(Supplied records begins)
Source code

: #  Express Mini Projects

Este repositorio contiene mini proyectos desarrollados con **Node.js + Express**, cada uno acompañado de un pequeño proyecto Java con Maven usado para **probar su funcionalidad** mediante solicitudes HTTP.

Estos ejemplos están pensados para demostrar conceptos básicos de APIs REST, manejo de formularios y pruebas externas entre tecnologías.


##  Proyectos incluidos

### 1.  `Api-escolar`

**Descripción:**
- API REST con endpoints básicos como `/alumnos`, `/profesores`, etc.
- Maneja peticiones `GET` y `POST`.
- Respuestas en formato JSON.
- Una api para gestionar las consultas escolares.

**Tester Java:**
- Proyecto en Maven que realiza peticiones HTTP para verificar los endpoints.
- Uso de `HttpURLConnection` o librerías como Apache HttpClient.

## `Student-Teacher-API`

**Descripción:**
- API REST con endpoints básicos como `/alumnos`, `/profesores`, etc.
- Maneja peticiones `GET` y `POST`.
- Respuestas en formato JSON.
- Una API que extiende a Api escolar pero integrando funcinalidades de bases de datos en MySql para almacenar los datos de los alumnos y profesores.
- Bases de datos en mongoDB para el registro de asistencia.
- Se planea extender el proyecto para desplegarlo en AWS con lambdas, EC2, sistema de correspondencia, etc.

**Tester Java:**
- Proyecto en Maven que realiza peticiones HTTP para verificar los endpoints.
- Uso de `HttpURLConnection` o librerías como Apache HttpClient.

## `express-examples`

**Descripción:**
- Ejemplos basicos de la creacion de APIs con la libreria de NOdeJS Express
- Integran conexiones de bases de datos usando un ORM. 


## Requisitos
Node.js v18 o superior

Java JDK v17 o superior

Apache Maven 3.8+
(Supplied records ends)
**To do:** Exactly reproduce all of the entries.

**Answer to this problem:**
Source code

: #  Express Mini Projects

Este repositorio contiene mini proyectos desarrollados con **Node.js + Express**, cada uno acompañado de un pequeño proyecto Java con Maven usado para **probar su funcionalidad** mediante solicitudes HTTP.

Estos ejemplos están pensados para demostrar conceptos básicos de APIs REST, manejo de formularios y pruebas externas entre tecnologías.


##  Proyectos incluidos

### 1.  `Api-escolar`

**Descripción:**
- API REST con endpoints básicos como `/alumnos`, `/profesores`, etc.
- Maneja peticiones `GET` y `POST`.
- Respuestas en formato JSON.
- Una api para gestionar las consultas escolares.

**Tester Java:**
- Proyecto en Maven que realiza peticiones HTTP para verificar los endpoints.
- Uso de `HttpURLConnection` o librerías como Apache HttpClient.

## `Student-Teacher-API`

**Descripción:**
- API REST con endpoints básicos como `/alumnos`, `/profesores`, etc.
- Maneja peticiones `GET` y `POST`.
- Respuestas en formato JSON.
- Una API que extiende a Api escolar pero integrando funcinalidades de bases de datos en MySql para almacenar los datos de los alumnos y profesores.
- Bases de datos en mongoDB para el registro de asistencia.
- Se planea extender el proyecto para desplegarlo en AWS con lambdas, EC2, sistema de correspondencia, etc.

**Tester Java:**
- Proyecto en Maven que realiza peticiones HTTP para verificar los endpoints.
- Uso de `HttpURLConnection` o librerías como Apache HttpClient.

## `express-examples`

**Descripción:**
- Ejemplos basicos de la creacion de APIs con la libreria de NOdeJS Express
- Integran conexiones de bases de datos usando un ORM. 


## Requisitos
Node.js v18 o superior

Java JDK v17 o superior

Apache Maven 3.8+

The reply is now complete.